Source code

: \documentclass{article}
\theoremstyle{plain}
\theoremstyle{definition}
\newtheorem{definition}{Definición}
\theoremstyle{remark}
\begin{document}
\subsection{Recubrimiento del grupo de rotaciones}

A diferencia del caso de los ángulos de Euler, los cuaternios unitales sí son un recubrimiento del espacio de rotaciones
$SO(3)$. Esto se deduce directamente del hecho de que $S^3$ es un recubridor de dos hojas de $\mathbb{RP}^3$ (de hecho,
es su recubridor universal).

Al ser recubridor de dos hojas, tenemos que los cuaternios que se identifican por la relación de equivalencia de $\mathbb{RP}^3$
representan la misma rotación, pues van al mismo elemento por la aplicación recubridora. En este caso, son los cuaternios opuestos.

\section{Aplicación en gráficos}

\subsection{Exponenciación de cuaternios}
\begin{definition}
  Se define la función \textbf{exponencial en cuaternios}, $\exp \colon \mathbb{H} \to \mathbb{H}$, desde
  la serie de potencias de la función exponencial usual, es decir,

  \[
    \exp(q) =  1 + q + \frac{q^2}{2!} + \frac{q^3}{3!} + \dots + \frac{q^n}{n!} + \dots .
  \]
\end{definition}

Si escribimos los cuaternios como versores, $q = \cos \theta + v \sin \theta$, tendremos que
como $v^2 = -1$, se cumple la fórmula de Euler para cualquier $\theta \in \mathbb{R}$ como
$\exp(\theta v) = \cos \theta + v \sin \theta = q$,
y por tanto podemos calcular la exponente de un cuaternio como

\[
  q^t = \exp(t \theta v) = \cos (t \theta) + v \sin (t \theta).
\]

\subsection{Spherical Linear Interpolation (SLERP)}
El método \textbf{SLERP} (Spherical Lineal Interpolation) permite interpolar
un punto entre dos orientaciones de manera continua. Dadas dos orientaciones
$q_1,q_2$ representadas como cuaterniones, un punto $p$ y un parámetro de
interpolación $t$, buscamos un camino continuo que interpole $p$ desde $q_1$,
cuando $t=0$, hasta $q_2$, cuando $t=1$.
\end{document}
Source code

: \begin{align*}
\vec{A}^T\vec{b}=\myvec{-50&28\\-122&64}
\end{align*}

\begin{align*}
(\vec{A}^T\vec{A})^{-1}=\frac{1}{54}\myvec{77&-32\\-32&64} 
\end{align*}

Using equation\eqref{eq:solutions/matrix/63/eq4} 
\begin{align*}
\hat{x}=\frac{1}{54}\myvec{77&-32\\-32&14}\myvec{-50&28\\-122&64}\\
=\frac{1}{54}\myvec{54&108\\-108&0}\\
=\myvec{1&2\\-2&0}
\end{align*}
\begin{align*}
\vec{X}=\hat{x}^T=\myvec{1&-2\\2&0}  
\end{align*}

# # # # # # #

**DIRECTIONS FOR THIS TASK:** Every line of data must be returned unchanged.

**RESPONSE AREA:**
Source code

: \documentclass{article}
\theoremstyle{plain}
\theoremstyle{definition}
\newtheorem{definition}{Definición}
\theoremstyle{remark}
\begin{document}
\subsection{Recubrimiento del grupo de rotaciones}

A diferencia del caso de los ángulos de Euler, los cuaternios unitales sí son un recubrimiento del espacio de rotaciones
$SO(3)$. Esto se deduce directamente del hecho de que $S^3$ es un recubridor de dos hojas de $\mathbb{RP}^3$ (de hecho,
es su recubridor universal).

Al ser recubridor de dos hojas, tenemos que los cuaternios que se identifican por la relación de equivalencia de $\mathbb{RP}^3$
representan la misma rotación, pues van al mismo elemento por la aplicación recubridora. En este caso, son los cuaternios opuestos.

\section{Aplicación en gráficos}

\subsection{Exponenciación de cuaternios}
\begin{definition}
  Se define la función \textbf{exponencial en cuaternios}, $\exp \colon \mathbb{H} \to \mathbb{H}$, desde
  la serie de potencias de la función exponencial usual, es decir,

  \[
    \exp(q) =  1 + q + \frac{q^2}{2!} + \frac{q^3}{3!} + \dots + \frac{q^n}{n!} + \dots .
  \]
\end{definition}

Si escribimos los cuaternios como versores, $q = \cos \theta + v \sin \theta$, tendremos que
como $v^2 = -1$, se cumple la fórmula de Euler para cualquier $\theta \in \mathbb{R}$ como
$\exp(\theta v) = \cos \theta + v \sin \theta = q$,
y por tanto podemos calcular la exponente de un cuaternio como

\[
  q^t = \exp(t \theta v) = \cos (t \theta) + v \sin (t \theta).
\]

\subsection{Spherical Linear Interpolation (SLERP)}
El método \textbf{SLERP} (Spherical Lineal Interpolation) permite interpolar
un punto entre dos orientaciones de manera continua. Dadas dos orientaciones
$q_1,q_2$ representadas como cuaterniones, un punto $p$ y un parámetro de
interpolación $t$, buscamos un camino continuo que interpole $p$ desde $q_1$,
cuando $t=0$, hasta $q_2$, cuando $t=1$.
\end{document}
Source code

: \begin{align*}
\vec{A}^T\vec{b}=\myvec{-50&28\\-122&64}
\end{align*}

\begin{align*}
(\vec{A}^T\vec{A})^{-1}=\frac{1}{54}\myvec{77&-32\\-32&64} 
\end{align*}

Using equation\eqref{eq:solutions/matrix/63/eq4} 
\begin{align*}
\hat{x}=\frac{1}{54}\myvec{77&-32\\-32&14}\myvec{-50&28\\-122&64}\\
=\frac{1}{54}\myvec{54&108\\-108&0}\\
=\myvec{1&2\\-2&0}
\end{align*}
\begin{align*}
\vec{X}=\hat{x}^T=\myvec{1&-2\\2&0}  
\end{align*}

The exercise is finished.